Martinez was as good as gone when the Jays hired J.P. Ricciardi as their general manager over the off-season. New bosses tend to want their own guy running the team anyway, and Ricciardi made no secret of the fact that he didn't think much of Martinez, a fan favorite in Toronto as a player and broadcaster who had no managerial or coaching experience before being hired prior to last season. Toronto was a reasonably respectable 80-82 in 2001, but the Jays were off to an awful 20-33 start, even after a three-game sweep of the Detroit Tigers that immediately preceded Martinez's firing, which immediately preceded every newspaper in North America running this headline: "Buck stops here."

After a record four managers were felled in April, I began talking to current and former skippers around baseball about whether that was a mere historical blip or something had really changed in baseball. Are teams pulling the trigger on managers more quickly than they used to? And if so, why?

The consensus answers among those few willing to talk to me about it: Yes, and money.

"There's more pressure because there's more money involved," said Jim Lefebvre, the hitting coach for the Cincinnati Reds, who managed the Seattle Mariners in 1989-91, the Chicago Cubs in 1992-93 and the Milwaukee Brewers for part of the '99 season. "People expect teams to come out of the blocks quicker, expect to perform better, so there's more pressure on managers today.

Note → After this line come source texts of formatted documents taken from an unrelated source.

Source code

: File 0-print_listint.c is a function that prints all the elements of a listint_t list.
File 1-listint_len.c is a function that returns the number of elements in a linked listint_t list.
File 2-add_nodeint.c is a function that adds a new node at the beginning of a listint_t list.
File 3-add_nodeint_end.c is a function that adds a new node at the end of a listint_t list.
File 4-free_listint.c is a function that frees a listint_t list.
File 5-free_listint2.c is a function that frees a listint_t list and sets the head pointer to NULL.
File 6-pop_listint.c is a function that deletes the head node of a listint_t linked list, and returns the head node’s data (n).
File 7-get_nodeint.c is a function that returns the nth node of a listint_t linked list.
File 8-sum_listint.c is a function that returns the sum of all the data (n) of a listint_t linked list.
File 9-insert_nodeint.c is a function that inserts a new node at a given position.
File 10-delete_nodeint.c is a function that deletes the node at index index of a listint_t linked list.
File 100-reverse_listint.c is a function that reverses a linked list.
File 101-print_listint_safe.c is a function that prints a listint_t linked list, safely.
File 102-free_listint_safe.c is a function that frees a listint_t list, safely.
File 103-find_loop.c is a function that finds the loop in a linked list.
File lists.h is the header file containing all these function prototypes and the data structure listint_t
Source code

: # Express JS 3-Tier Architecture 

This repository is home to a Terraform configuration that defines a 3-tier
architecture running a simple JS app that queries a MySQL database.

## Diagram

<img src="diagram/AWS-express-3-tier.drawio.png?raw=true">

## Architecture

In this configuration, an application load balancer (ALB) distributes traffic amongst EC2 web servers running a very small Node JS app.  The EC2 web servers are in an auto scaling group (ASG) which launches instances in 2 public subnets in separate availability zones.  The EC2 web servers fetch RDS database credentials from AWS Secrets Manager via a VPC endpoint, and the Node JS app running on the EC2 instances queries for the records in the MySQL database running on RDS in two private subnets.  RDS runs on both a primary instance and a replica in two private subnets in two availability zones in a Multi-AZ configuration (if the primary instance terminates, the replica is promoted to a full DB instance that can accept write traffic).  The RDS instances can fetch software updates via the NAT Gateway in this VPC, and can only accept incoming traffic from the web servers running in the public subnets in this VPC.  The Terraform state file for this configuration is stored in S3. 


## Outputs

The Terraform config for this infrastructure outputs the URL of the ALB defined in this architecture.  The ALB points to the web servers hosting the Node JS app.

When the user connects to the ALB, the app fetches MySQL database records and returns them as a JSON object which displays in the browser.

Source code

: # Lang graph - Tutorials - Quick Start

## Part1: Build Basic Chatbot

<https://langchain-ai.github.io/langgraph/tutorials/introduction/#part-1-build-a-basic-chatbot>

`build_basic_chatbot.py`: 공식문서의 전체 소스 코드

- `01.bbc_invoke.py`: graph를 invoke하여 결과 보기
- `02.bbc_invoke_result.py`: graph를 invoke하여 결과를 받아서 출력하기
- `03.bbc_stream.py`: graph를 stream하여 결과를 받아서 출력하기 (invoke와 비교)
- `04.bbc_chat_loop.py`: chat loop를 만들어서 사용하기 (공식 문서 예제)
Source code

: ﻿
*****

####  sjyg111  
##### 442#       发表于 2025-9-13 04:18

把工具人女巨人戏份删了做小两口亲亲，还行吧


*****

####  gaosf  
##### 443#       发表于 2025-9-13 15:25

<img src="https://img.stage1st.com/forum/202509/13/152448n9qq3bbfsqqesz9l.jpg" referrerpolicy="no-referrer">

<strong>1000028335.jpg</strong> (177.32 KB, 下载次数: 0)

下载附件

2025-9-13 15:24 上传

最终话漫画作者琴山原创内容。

Now, we know one of the reasons why is the salaries."

Lefebvre pointed out how many teams are already more than 10 games out of first, with, at the time we talked, slightly less than a third of the season gone. Through Tuesday's games, a little past the one-third mark of the season, eight of the 30 teams were that far out. "There's just teams that can't stay up with the Joneses [because they can't afford to pay high salaries]. And if you do have money, there's more pressure," he said. "Different organizations as you go around have made big investments in teams, money to get the teams going. And when they're not going, they have a tendency to fire people quicker."

Nobody's been fired any quicker in the modern era -- meaning since 1900 -- than Phil Garner got fired by Detroit this year. The Tigers came out of the chute 0-6, and that was it for Garner, tying the dubious record held by the late Cal Ripken Sr., fired by the Baltimore Orioles six winless games into the 1988 season.

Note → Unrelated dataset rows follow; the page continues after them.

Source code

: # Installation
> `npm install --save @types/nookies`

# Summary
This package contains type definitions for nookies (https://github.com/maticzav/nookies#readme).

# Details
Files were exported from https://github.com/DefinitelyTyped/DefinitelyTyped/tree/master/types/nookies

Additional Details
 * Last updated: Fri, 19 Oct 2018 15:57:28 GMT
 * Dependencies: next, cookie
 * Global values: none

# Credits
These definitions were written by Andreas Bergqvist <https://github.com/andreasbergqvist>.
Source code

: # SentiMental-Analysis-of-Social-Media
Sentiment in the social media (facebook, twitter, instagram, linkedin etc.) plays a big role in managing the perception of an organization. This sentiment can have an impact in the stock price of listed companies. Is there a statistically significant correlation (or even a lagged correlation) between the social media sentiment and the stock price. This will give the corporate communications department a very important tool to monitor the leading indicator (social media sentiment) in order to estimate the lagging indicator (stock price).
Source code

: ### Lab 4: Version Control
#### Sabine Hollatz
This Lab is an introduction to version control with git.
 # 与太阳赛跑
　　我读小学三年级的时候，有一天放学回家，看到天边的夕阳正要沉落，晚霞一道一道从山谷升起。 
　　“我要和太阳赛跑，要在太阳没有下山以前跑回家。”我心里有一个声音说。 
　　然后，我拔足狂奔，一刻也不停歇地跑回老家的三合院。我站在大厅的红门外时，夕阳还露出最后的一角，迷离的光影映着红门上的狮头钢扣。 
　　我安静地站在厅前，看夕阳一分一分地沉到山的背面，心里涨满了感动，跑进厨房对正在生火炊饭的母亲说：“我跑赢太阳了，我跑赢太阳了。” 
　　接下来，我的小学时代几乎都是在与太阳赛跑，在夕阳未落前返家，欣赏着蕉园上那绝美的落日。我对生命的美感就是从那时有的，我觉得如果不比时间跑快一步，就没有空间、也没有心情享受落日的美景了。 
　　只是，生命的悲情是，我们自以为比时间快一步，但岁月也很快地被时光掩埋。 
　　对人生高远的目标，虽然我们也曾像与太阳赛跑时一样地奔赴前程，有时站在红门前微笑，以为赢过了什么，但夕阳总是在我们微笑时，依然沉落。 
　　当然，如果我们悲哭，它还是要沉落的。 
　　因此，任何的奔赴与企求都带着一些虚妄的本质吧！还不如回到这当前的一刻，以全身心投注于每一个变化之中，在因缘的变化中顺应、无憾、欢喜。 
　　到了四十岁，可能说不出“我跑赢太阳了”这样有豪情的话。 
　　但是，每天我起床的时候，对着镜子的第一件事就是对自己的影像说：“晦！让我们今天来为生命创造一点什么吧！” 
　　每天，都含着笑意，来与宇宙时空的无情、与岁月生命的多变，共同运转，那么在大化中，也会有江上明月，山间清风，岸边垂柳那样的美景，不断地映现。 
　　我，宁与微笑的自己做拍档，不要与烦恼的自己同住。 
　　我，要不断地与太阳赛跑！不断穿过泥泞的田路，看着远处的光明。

It seems ridiculous to judge a manager based on six games, which is less than 4 percent of the season. By way of comparison, at a similar point in the NFL season, it's early in the third quarter of the opening game.

Without specifically addressing the Garner firing, Bing Devine, who as general manager of the St. Louis Cardinals built the nucleus of that club's mid-'60s championship teams, said that with all the money involved, teams can't afford to risk having the fans think the season is a lost cause.

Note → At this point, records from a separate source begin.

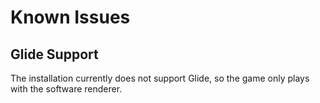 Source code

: # Known Issues

## Glide Support
The installation currently does not support Glide, so the game only plays with the software renderer.
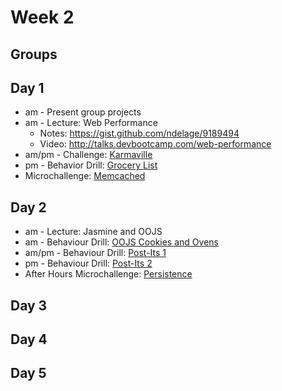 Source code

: # Week 2

## Groups

## Day 1

- am - Present group projects
- am - Lecture: Web Performance
    - Notes: https://gist.github.com/ndelage/9189494
    - Video: http://talks.devbootcamp.com/web-performance
- am/pm - Challenge: [Karmaville](https://github.com/foxes-2014/karmaville)
- pm - Behavior Drill: [Grocery List](https://github.com/foxes-2014/behavior-drill-grocery-list-challenge)
- Microchallenge: [Memcached](./day_1/memcached-microchallenge.md)

## Day 2

- am - Lecture: Jasmine and OOJS
- am - Behaviour Drill: [OOJS Cookies and Ovens](https://github.com/foxes-2014/behavior-drill-cookies-and-ovens-challenge)
- am/pm - Behaviour Drill: [Post-Its 1](https://github.com/foxes-2014/behavior-drill-post-it-board-v1-challenge)
- pm - Behaviour Drill: [Post-Its 2](https://github.com/foxes-2014/behavior-drill-post-it-board-v2-challenge)      
- After Hours Microchallenge: [Persistence](./day_2/persistence-microchallenge.md)

## Day 3

## Day 4

## Day 5
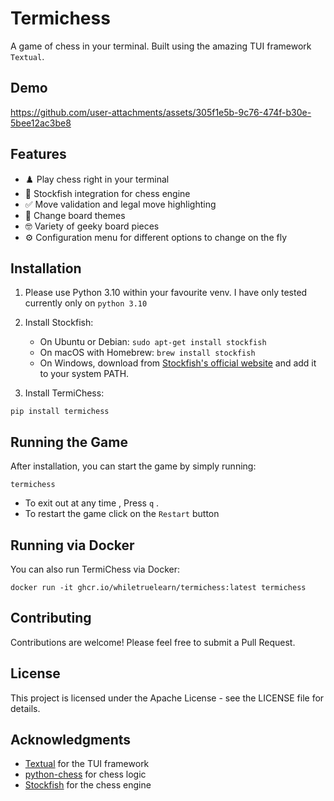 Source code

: # Termichess

A game of chess in your terminal. Built using the amazing TUI framework `Textual`.

## Demo

https://github.com/user-attachments/assets/305f1e5b-9c76-474f-b30e-5bee12ac3be8

## Features

- ♟️ Play chess right in your terminal
- 🧠 Stockfish integration for chess engine
- ✅ Move validation and legal move highlighting
- 🎨 Change board themes
- 🤓 Variety of geeky board pieces
- ⚙️ Configuration menu for different options to change on the fly

## Installation

1. Please use Python 3.10 within your favourite venv. I have only tested currently only on `python 3.10`

2. Install Stockfish:

   - On Ubuntu or Debian: `sudo apt-get install stockfish`
   - On macOS with Homebrew: `brew install stockfish`
   - On Windows, download from [Stockfish's official website](https://stockfishchess.org/download/) and add it to your system PATH.

3. Install TermiChess:

`pip install termichess`

## Running the Game

After installation, you can start the game by simply running:

`termichess`

- To exit out at any time , Press `q` .
- To restart the game click on the `Restart` button

## Running via Docker

You can also run TermiChess via Docker:

`docker run -it ghcr.io/whiletruelearn/termichess:latest termichess`

## Contributing

Contributions are welcome! Please feel free to submit a Pull Request.

## License

This project is licensed under the Apache License - see the LICENSE file for details.

## Acknowledgments

- [Textual](https://github.com/Textualize/textual) for the TUI framework
- [python-chess](https://github.com/niklasf/python-chess) for chess logic
- [Stockfish](https://stockfishchess.org/) for the chess engine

"I think they don't want to wait too long and they hope to recoup and they figure that the one way to make an impression with the public that they're doing something is -- to do something," he said. "There's so many clubs that, really, they're paying more in salaries than they want to, and if they don't get some quick action, whether they should or not, they decide to just jump and do something."

Reds manager Bob Boone, who has also managed the Kansas City Royals, agreed. "When your team's doing bad, with the advanced media that we have now, call-in shows, you know, the manager takes the heat for any losses. They always have. But you can't change players, so there's one place you go," he said.

The thing about this year's firings is that they've worked, after a fashion. All four teams that fired their manager in April -- the Tigers, Brewers, Colorado Rockies and Royals -- have played better since the managerial change than they did before it. That's not necessarily saying much, though. The Tigers are 21-28 since their 0-6 start; the Brewers were 3-12 when Davey Lopes was fired, 18-24 since; and the Royals were 8-15 when Tony Muser got the ax, 13-18 since.

Only the Rockies have become a winning team since firing their manager in April. (The Red Sox, after switching managers in the spring, are off to their best start in years.) Colorado was 6-16 when Buddy Bell was dismissed. They immediately went on a six-game winning streak, won 21 of their first 30 games under new manager Clint Hurdle, the best 30-game stretch in franchise history, and after Wednesday afternoon's game they were 25-13 since the switch. The Rockies were in fifth place, eight games out of first at Bell's firing. Wednesday morning they were in fourth place, five and a half out and very much alive.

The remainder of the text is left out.